- [EXERCISE PROMPT] Set down the data below exactly; pictures stay out.

──────── INFORMATION SHOWN

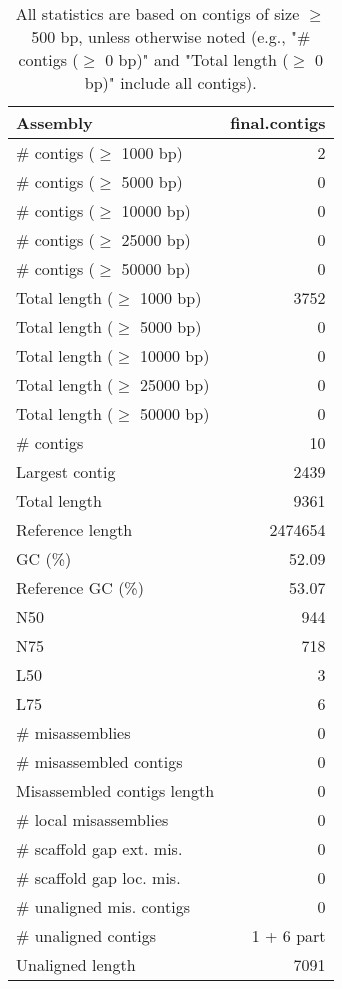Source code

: \documentclass[12pt,a4paper]{article}
\begin{document}
\begin{table}[ht]
\begin{center}
\caption{All statistics are based on contigs of size $\geq$ 500 bp, unless otherwise noted (e.g., "\# contigs ($\geq$ 0 bp)" and "Total length ($\geq$ 0 bp)" include all contigs).}
\begin{tabular}{|l*{1}{|r}|}
\hline
Assembly & final.contigs \\ \hline
\# contigs ($\geq$ 1000 bp) & 2 \\ \hline
\# contigs ($\geq$ 5000 bp) & 0 \\ \hline
\# contigs ($\geq$ 10000 bp) & 0 \\ \hline
\# contigs ($\geq$ 25000 bp) & 0 \\ \hline
\# contigs ($\geq$ 50000 bp) & 0 \\ \hline
Total length ($\geq$ 1000 bp) & 3752 \\ \hline
Total length ($\geq$ 5000 bp) & 0 \\ \hline
Total length ($\geq$ 10000 bp) & 0 \\ \hline
Total length ($\geq$ 25000 bp) & 0 \\ \hline
Total length ($\geq$ 50000 bp) & 0 \\ \hline
\# contigs & 10 \\ \hline
Largest contig & 2439 \\ \hline
Total length & 9361 \\ \hline
Reference length & 2474654 \\ \hline
GC (\%) & 52.09 \\ \hline
Reference GC (\%) & 53.07 \\ \hline
N50 & 944 \\ \hline
N75 & 718 \\ \hline
L50 & 3 \\ \hline
L75 & 6 \\ \hline
\# misassemblies & 0 \\ \hline
\# misassembled contigs & 0 \\ \hline
Misassembled contigs length & 0 \\ \hline
\# local misassemblies & 0 \\ \hline
\# scaffold gap ext. mis. & 0 \\ \hline
\# scaffold gap loc. mis. & 0 \\ \hline
\# unaligned mis. contigs & 0 \\ \hline
\# unaligned contigs & 1 + 6 part \\ \hline
Unaligned length & 7091 \\ \hline

\end{tabular}
\end{center}
\end{table}
\end{document}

────────────────

- [TASK SOLUTION]
Source code

: \documentclass[12pt,a4paper]{article}
\begin{document}
\begin{table}[ht]
\begin{center}
\caption{All statistics are based on contigs of size $\geq$ 500 bp, unless otherwise noted (e.g., "\# contigs ($\geq$ 0 bp)" and "Total length ($\geq$ 0 bp)" include all contigs).}
\begin{tabular}{|l*{1}{|r}|}
\hline
Assembly & final.contigs \\ \hline
\# contigs ($\geq$ 1000 bp) & 2 \\ \hline
\# contigs ($\geq$ 5000 bp) & 0 \\ \hline
\# contigs ($\geq$ 10000 bp) & 0 \\ \hline
\# contigs ($\geq$ 25000 bp) & 0 \\ \hline
\# contigs ($\geq$ 50000 bp) & 0 \\ \hline
Total length ($\geq$ 1000 bp) & 3752 \\ \hline
Total length ($\geq$ 5000 bp) & 0 \\ \hline
Total length ($\geq$ 10000 bp) & 0 \\ \hline
Total length ($\geq$ 25000 bp) & 0 \\ \hline
Total length ($\geq$ 50000 bp) & 0 \\ \hline
\# contigs & 10 \\ \hline
Largest contig & 2439 \\ \hline
Total length & 9361 \\ \hline
Reference length & 2474654 \\ \hline
GC (\%) & 52.09 \\ \hline
Reference GC (\%) & 53.07 \\ \hline
N50 & 944 \\ \hline
N75 & 718 \\ \hline
L50 & 3 \\ \hline
L75 & 6 \\ \hline
\# misassemblies & 0 \\ \hline
\# misassembled contigs & 0 \\ \hline
Misassembled contigs length & 0 \\ \hline
\# local misassemblies & 0 \\ \hline
\# scaffold gap ext. mis. & 0 \\ \hline
\# scaffold gap loc. mis. & 0 \\ \hline
\# unaligned mis. contigs & 0 \\ \hline
\# unaligned contigs & 1 + 6 part \\ \hline
Unaligned length & 7091 \\ \hline

\end{tabular}
\end{center}
\end{table}
\end{document}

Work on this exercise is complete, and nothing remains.